Copy, exactly and without additions, every line in the records below from the one holding "shifts $[z^2]$ by $(c_2-1)/(2a_2^2)$." through the one holding "gave a non-integer", both ends included.
|---|
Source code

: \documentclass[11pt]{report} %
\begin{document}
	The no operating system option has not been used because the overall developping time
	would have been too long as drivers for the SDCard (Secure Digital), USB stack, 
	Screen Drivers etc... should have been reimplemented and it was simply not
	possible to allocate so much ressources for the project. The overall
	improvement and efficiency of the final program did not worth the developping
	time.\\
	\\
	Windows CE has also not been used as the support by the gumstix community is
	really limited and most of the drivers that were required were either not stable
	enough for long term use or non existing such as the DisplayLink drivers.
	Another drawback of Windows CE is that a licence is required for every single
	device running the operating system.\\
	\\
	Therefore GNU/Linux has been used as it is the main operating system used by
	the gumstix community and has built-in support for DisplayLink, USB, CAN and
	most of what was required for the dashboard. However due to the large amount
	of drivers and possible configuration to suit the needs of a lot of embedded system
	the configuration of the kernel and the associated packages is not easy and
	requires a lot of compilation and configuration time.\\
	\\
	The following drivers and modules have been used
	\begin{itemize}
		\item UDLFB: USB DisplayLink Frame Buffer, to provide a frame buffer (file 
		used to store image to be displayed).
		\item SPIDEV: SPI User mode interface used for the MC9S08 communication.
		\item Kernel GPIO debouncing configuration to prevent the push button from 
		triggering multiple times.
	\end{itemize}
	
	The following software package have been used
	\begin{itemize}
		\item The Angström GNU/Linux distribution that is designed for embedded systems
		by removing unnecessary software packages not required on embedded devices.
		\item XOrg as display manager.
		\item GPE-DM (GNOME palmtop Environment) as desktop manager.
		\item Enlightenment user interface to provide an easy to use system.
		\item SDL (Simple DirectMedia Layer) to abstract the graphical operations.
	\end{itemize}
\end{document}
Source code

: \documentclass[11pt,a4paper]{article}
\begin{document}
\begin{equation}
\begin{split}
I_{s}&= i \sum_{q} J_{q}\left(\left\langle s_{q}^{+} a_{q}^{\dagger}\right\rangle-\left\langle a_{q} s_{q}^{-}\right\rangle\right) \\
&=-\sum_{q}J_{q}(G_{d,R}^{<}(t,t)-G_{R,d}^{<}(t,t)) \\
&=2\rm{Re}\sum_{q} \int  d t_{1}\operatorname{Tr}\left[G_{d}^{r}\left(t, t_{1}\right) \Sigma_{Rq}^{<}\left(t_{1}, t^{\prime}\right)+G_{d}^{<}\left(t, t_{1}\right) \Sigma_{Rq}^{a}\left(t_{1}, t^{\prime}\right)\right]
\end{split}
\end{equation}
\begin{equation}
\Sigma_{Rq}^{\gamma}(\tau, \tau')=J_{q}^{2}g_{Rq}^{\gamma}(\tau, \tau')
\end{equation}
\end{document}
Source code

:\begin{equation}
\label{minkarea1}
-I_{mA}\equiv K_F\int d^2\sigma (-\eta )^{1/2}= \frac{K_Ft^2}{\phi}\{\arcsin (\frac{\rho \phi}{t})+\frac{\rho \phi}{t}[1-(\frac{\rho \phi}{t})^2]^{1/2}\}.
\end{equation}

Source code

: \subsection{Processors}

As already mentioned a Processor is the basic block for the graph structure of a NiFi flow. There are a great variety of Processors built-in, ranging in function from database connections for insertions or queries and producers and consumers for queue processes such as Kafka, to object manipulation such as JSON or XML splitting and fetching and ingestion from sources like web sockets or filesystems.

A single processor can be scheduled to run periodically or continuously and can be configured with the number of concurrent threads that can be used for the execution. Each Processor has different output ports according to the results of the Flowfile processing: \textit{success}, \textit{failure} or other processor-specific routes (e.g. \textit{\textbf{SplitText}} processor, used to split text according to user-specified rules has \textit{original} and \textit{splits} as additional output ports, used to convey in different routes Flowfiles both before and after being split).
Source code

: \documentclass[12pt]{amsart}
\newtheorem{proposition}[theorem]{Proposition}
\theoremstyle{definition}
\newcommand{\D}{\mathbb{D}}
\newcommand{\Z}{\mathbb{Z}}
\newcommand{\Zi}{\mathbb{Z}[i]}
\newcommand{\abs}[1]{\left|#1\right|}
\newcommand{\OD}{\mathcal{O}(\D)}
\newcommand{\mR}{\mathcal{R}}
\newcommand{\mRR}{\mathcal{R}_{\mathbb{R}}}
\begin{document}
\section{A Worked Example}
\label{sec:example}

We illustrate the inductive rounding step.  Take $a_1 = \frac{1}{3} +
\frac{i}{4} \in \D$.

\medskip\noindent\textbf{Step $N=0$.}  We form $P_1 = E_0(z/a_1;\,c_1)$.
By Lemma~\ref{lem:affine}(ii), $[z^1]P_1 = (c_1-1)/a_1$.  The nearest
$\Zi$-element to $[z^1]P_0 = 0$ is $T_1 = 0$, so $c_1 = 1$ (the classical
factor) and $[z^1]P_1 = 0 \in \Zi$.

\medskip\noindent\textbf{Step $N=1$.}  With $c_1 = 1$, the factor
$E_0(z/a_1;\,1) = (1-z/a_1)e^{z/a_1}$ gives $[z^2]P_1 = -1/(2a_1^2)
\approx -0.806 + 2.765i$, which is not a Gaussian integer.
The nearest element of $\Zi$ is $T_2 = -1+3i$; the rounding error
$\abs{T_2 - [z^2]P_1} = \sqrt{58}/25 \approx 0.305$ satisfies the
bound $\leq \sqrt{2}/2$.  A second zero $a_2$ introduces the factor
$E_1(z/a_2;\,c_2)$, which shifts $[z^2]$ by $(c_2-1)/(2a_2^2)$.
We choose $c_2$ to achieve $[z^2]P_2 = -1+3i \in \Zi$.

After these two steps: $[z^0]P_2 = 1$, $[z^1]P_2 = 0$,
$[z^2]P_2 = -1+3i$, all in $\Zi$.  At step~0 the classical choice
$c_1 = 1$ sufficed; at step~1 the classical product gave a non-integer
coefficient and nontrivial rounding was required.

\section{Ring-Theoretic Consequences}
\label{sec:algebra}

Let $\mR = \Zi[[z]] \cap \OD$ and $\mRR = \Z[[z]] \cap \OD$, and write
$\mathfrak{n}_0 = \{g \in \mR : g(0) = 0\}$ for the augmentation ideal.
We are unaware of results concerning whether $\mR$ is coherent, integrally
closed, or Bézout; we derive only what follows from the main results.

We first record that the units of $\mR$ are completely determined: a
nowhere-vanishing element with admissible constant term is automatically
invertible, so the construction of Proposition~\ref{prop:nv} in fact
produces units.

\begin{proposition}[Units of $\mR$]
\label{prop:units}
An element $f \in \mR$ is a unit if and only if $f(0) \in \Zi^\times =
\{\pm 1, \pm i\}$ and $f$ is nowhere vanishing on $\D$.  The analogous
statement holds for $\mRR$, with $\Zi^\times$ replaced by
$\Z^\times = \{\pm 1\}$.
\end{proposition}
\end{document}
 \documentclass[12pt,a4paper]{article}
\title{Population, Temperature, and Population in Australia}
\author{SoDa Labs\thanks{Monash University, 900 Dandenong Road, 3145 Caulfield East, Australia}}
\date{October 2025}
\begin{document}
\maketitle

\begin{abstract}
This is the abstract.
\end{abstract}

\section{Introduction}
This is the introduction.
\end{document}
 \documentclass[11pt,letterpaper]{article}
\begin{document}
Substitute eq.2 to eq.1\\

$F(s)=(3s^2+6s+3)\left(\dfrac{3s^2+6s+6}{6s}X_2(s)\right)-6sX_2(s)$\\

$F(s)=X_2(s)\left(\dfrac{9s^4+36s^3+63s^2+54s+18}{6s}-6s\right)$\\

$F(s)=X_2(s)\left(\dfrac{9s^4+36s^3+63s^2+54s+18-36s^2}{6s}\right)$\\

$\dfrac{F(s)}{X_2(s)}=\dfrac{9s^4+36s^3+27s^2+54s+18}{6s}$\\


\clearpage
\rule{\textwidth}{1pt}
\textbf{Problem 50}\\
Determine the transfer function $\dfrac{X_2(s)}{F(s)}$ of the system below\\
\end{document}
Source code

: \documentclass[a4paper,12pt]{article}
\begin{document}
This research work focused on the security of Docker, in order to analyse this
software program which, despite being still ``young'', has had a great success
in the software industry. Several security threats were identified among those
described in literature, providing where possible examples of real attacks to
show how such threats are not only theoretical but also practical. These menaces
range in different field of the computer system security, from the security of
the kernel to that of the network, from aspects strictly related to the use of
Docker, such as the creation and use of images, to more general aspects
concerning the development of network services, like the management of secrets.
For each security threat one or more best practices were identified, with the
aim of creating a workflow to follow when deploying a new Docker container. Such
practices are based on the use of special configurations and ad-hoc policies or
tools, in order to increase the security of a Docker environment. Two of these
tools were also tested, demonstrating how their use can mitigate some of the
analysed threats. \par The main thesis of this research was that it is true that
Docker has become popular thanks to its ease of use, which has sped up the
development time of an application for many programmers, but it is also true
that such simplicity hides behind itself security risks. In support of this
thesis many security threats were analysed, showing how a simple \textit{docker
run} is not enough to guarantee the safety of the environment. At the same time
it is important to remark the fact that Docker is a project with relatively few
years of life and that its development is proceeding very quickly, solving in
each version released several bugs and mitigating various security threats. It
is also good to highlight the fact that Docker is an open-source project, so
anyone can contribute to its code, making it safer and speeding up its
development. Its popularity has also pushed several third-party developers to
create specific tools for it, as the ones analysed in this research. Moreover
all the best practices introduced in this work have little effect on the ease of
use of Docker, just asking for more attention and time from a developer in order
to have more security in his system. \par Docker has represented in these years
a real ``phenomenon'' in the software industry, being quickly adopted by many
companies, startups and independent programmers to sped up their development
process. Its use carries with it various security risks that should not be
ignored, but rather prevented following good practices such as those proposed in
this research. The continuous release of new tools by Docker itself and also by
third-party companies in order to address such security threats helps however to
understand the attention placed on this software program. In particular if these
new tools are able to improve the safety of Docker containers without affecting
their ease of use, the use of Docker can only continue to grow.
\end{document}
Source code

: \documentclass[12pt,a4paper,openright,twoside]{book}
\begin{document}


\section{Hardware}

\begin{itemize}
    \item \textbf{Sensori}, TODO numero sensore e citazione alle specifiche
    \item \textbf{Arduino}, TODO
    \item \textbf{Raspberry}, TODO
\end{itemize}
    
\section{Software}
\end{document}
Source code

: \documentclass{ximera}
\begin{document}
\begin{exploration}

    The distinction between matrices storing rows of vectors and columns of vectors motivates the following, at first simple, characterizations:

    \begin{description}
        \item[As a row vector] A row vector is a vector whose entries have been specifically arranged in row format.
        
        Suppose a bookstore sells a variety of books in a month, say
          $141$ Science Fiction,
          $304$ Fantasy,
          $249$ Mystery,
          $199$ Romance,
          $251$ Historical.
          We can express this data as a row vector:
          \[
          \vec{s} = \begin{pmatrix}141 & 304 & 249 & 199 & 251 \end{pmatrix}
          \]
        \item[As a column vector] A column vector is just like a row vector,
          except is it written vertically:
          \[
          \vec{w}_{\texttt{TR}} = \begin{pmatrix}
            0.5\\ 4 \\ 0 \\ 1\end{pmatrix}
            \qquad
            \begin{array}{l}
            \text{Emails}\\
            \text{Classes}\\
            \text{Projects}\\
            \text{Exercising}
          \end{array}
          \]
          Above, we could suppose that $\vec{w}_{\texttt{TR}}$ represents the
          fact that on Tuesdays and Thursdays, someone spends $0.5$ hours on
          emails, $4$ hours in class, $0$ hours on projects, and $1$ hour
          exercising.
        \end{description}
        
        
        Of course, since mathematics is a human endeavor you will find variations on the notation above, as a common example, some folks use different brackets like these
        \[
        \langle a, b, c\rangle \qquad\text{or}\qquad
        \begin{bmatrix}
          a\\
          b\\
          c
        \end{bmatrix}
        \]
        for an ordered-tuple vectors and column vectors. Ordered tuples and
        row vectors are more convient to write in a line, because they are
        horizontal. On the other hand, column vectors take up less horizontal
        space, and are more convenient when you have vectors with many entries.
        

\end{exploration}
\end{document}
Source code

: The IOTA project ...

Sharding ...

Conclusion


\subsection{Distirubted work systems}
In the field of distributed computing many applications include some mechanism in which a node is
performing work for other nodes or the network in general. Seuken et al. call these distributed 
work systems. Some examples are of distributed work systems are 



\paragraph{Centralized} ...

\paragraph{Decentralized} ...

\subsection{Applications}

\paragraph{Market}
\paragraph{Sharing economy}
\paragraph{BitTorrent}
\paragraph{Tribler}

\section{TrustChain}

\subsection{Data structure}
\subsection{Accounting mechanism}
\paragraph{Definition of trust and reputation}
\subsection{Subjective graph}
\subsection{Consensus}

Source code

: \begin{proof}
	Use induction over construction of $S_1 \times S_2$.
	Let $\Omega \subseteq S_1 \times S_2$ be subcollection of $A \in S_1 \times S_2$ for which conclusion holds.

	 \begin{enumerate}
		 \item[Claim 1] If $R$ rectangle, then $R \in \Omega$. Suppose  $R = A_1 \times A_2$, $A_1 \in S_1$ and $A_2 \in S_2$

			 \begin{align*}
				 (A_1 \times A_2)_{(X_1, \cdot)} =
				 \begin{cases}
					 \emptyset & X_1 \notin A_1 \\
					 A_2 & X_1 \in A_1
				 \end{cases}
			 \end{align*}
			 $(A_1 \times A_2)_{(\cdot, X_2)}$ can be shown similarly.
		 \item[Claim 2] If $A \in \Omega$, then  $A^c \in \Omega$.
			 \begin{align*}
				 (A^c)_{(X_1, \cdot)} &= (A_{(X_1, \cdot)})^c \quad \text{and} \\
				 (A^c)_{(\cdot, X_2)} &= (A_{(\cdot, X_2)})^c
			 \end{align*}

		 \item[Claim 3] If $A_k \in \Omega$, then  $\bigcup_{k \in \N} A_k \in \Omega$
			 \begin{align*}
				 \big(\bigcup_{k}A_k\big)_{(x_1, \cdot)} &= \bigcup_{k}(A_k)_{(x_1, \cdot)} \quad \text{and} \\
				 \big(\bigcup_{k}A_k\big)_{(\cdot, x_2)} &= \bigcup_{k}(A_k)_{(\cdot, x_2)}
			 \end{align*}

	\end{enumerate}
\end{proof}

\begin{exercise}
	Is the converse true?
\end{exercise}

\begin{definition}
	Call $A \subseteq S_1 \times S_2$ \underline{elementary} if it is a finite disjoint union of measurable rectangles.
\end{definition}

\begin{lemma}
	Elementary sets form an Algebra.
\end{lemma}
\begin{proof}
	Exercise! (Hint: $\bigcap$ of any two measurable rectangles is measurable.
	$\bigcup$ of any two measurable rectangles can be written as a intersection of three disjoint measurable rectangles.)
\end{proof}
|---|
SOLUTION TO THIS PROBLEM
$E_1(z/a_2;\,c_2)$, which shifts $[z^2]$ by $(c_2-1)/(2a_2^2)$.
We choose $c_2$ to achieve $[z^2]P_2 = -1+3i \in \Zi$.

After these two steps: $[z^0]P_2 = 1$, $[z^1]P_2 = 0$,
$[z^2]P_2 = -1+3i$, all in $\Zi$.  At step~0 the classical choice
$c_1 = 1$ sufficed; at step~1 the classical product gave a non-integer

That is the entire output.